Beau levels his pistol at the slim guard. Risa knows exactly how this will go down, and she can only hope that the rent-a-cops are armed with tranqs and not real bullets—but she doubts it. The instant the targeted guard sees the weapon in Beau’s hand, he reaches for his own gun. So Beau pulls the trigger—
—and to Risa’s amazement, Beau’s pistol goes off! She hears the telltale PFFFT! of a tranq shot. It hits the guard in the shoulder, before he can raise his own gun—and in a second he’s down on his knees, and in another second, he’s falling facedown onto the institutionally carpeted floor, unconscious.
The other cop, who probably never actually had to draw a gun in his life, is fumbling with the holster, and Beau tranqs him right in the chest. The man lets out a squeak that sounds like “Pshaw,” stumbles a bit like a dying diva, and falls back against the wall, sliding to the ground, out cold.
“C’mon,” Beau says, “let’s get out of here.” He takes her hand and pulls her away from the scene. She’s too flabbergasted to resist his grasp.
“But . . . but how . . . ?”
“You think I didn’t know what you did? I wasn’t coming in here with an empty gun!”
Risa finally pulls out of his grasp and turns around.
“What are you doing?”
“We can’t just leave them there,” she says. “Someone will find them. We need to hide them.”
Beau goes back with her, and together they drag the men down the hall.

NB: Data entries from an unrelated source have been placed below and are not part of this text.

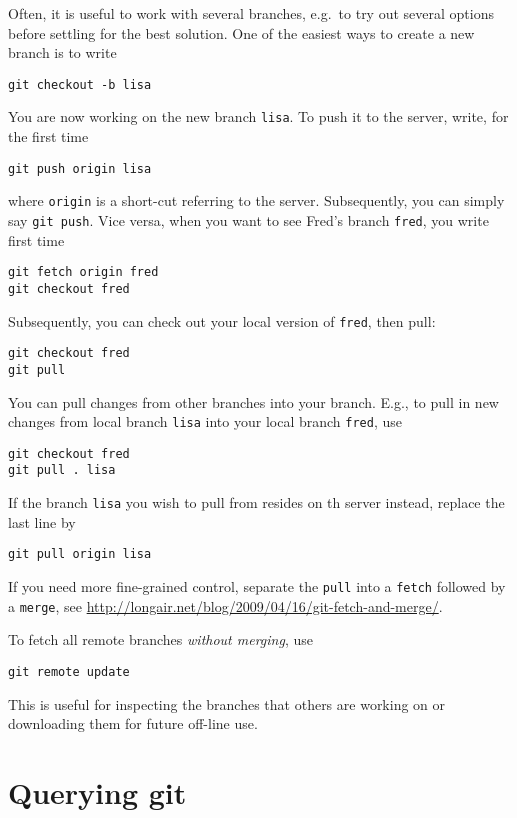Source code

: \documentclass[twocolumn,secnumarabic,rmp]{revtex4}
\begin{document}
Often, it is useful to work with several branches, e.g.\ to try out
several options before settling for the best solution.  One of the
easiest ways to create a new branch is to write
\begin{verbatim}
git checkout -b lisa
\end{verbatim}
You are now working on the new branch \texttt{lisa}.  To push it to
the server, write, for the first time
\begin{verbatim}
git push origin lisa
\end{verbatim}
where \verb+origin+ is a short-cut referring to the server.  Subsequently,
you can simply say \verb+git push+.  Vice versa, when you want to see
Fred's branch \verb+fred+, you write first time
\begin{verbatim}
git fetch origin fred
git checkout fred
\end{verbatim}
Subsequently, you can check out your local version of \verb+fred+,
then pull:
\begin{verbatim}
git checkout fred
git pull
\end{verbatim}
You can pull changes from other branches into your branch.  E.g., to
pull in new changes from local branch \verb+lisa+ into your local branch
\verb+fred+, use
\begin{verbatim}
git checkout fred
git pull . lisa
\end{verbatim}
If the branch \verb+lisa+ you wish to pull from resides on th server
instead, replace the last line by
\begin{verbatim}
git pull origin lisa
\end{verbatim}
If you need more fine-grained control, separate the \verb+pull+ into a
\verb+fetch+ followed by a \verb+merge+, see
\url{http://longair.net/blog/2009/04/16/git-fetch-and-merge/}.

To fetch all remote branches \emph{without merging}, use
\begin{verbatim}
git remote update
\end{verbatim}
This is useful for inspecting the branches that others are working on
or downloading them for future off-line use.




\section{Querying \textsf{git}}
\end{document}
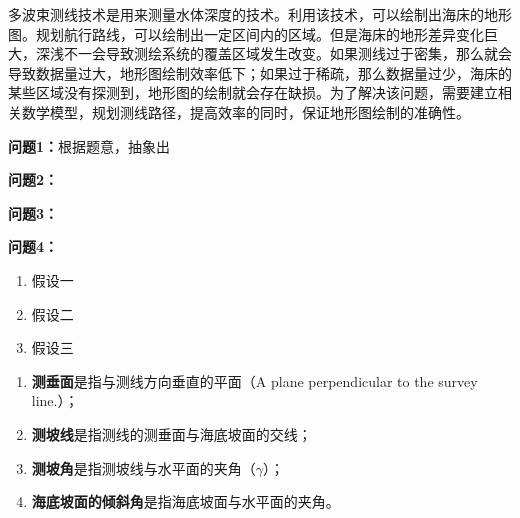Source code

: \setcounter{page}{1}




多波束测线技术是用来测量水体深度的技术。利用该技术，可以绘制出海床的地形图。规划航行路线，可以绘制出一定区间内的区域。但是海床的地形差异变化巨大，深浅不一会导致测绘系统的覆盖区域发生改变。如果测线过于密集，那么就会导致数据量过大，地形图绘制效率低下；如果过于稀疏，那么数据量过少，海床的某些区域没有探测到，地形图的绘制就会存在缺损。为了解决该问题，需要建立相关数学模型，规划测线路径，提高效率的同时，保证地形图绘制的准确性。


\textbf{问题1：}根据题意，抽象出

\textbf{问题2：}

\textbf{问题3：}

\textbf{问题4：}







\begin{enumerate}
    \item 假设一
    \item 假设二
    \item 假设三
\end{enumerate}




\begin{enumerate}
    \item \textbf{测垂面}是指与测线方向垂直的平面（A plane perpendicular to the survey line.）；
    \item \textbf{测坡线}是指测线的测垂面与海底坡面的交线；
    \item \textbf{测坡角}是指测坡线与水平面的夹角（$\gamma$）；
    \item \textbf{海底坡面的倾斜角}是指海底坡面与水平面的夹角。
\end{enumerate}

Then, when a faint voice comes through one of the guard’s earpieces, asking for the status of the “unsubs,” Beau grabs it and says in a very convincing voice, “Ten-four. Just a couple of local ferals. They ran out a back door. Not our problem anymore.”
“Amen to that,” says the voice on the other end, and they’ve bought themselves at least ten minutes until someone wonders about the two guards’ mysterious disappearance.
“Ten-four?” Risa asks. “Did you actually say ten-four?”
Beau shrugs. “It worked, didn’t it?”
They put the thin guard inside a wooden toy box in a deserted pediatric waiting room. The corpulent one fits nicely in the cabinet underneath a huge fish tank, ironically populated by puffer fish that somewhat resemble the man.
Now that the unconscious guards are safely tucked away, Risa begins to relax. There’s an exhilaration to a narrow escape that Risa had almost forgotten. A physiological payoff to the adrenaline rush of danger.